Why is the molar enthalpy the vaporization that a substance larger than that is molar enthalpy of fusion (at constant pressure); because that example, in the case of ice and water.

You are watching: Why is heat of vaporization greater than fusion  Enthalpies the phase alters are fundamentally associated to the electrostatic potential energies between molecules. The first thing you need to recognize is:

There is one attractive force in between all molecules at long(ish) distances, and a repelling pressure at brief distances.

If you make a graph of potential power vs. Distance between two molecules, it will certainly look something prefer this: Here the y-axis to represent electrostatic potential energy, the x-axis is radial separation (distance in between the centers), and the spheres are \"molecules.\"

Since this is a potential energy curve, you have the right to imagine the system as if it to be the surface ar of the earth, and gravity to be the potential. In other words, the white molecule \"wants\" to roll under the valley until it sits alongside the gray molecule. If it were any closer than just touching, it would need to climb increase another very steep hill. If you try to pull them away, again you have to climb a hill (although the isn\"t as tall or steep). The an outcome is that unless there is enough kinetic energy for the molecule to relocate apart, they often tend to pole together.

Now, the potential energy role between any kind of two types of molecules will be different, however it will constantly have the same an easy shape. What will adjust is the \"steepness,\" width, and depth the the valley (or \"potential power well\"), and the slope of the infinitely lengthy \"hill\" come the appropriate of the well.
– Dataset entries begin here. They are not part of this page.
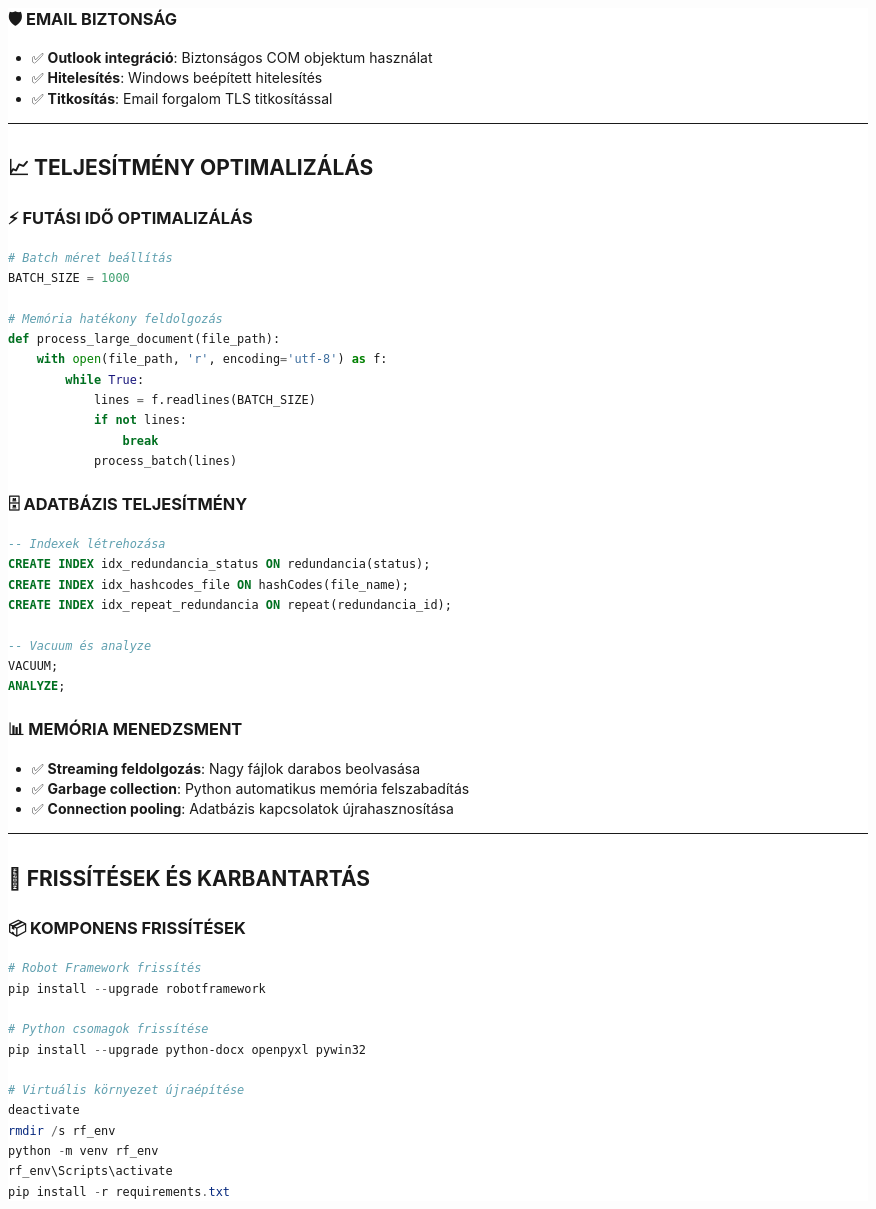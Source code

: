 ### 🛡️ EMAIL BIZTONSÁG
- ✅ **Outlook integráció**: Biztonságos COM objektum használat
- ✅ **Hitelesítés**: Windows beépített hitelesítés
- ✅ **Titkosítás**: Email forgalom TLS titkosítással

---

## 📈 TELJESÍTMÉNY OPTIMALIZÁLÁS

### ⚡ FUTÁSI IDŐ OPTIMALIZÁLÁS
```python
# Batch méret beállítás
BATCH_SIZE = 1000

# Memória hatékony feldolgozás
def process_large_document(file_path):
    with open(file_path, 'r', encoding='utf-8') as f:
        while True:
            lines = f.readlines(BATCH_SIZE)
            if not lines:
                break
            process_batch(lines)
```

### 🗄️ ADATBÁZIS TELJESÍTMÉNY
```sql
-- Indexek létrehozása
CREATE INDEX idx_redundancia_status ON redundancia(status);
CREATE INDEX idx_hashcodes_file ON hashCodes(file_name);
CREATE INDEX idx_repeat_redundancia ON repeat(redundancia_id);

-- Vacuum és analyze
VACUUM;
ANALYZE;
```

### 📊 MEMÓRIA MENEDZSMENT
- ✅ **Streaming feldolgozás**: Nagy fájlok darabos beolvasása
- ✅ **Garbage collection**: Python automatikus memória felszabadítás
- ✅ **Connection pooling**: Adatbázis kapcsolatok újrahasznosítása

---

## 🔄 FRISSÍTÉSEK ÉS KARBANTARTÁS

### 📦 KOMPONENS FRISSÍTÉSEK
```powershell
# Robot Framework frissítés
pip install --upgrade robotframework

# Python csomagok frissítése
pip install --upgrade python-docx openpyxl pywin32

# Virtuális környezet újraépítése
deactivate
rmdir /s rf_env
python -m venv rf_env
rf_env\Scripts\activate
pip install -r requirements.txt
```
Since we are talking about relative enthalpies of fusion and vaporization for a given system, we don\"t need to worry around how this changes for various molecules. We just have to think around what it means to vaporize or melt something, in the paper definition of the spatial separation or relativity of molecules, and also how the relates to the form of this surface.

First let\"s think around what happens once you include heat come a device of molecule (positive enthalpy change). Warmth is a deliver of thermal energy in between a warm substance and a cold one. The is identified by a readjust in temperature, which means that as soon as you include heat come something, the temperature rises (this could be common sense, but in thermodynamics it is necessary to be an extremely specific). The key thing we should know around this is:

Temperature is a measure of the median kinetic energy of all molecules in a system

In other words, as the temperature increases, the average kinetic power (the speed) of the molecules increases.

Let\"s go earlier to the potential energy diagram between two molecules. You recognize that power is conserved, and so ignoring losses as result of friction (there won\"t be any for molecules) the potential energy that deserve to be gained by a fragment is equal to the kinetic energy it started with. In various other words, if the fragment is in ~ the bottom the the well and has no kinetic energy, it is not going anywhere: If the literally has no kinetic energy, we space at absolute zero, and also this is an ideal crystal (a solid). Actual substances in the genuine world constantly have some thermal energy, for this reason the molecule are always sort that \"wiggling\" approximately at the bottom of their potential power wells, also in a solid material.

The concern is, just how much kinetic power do you must melt the material?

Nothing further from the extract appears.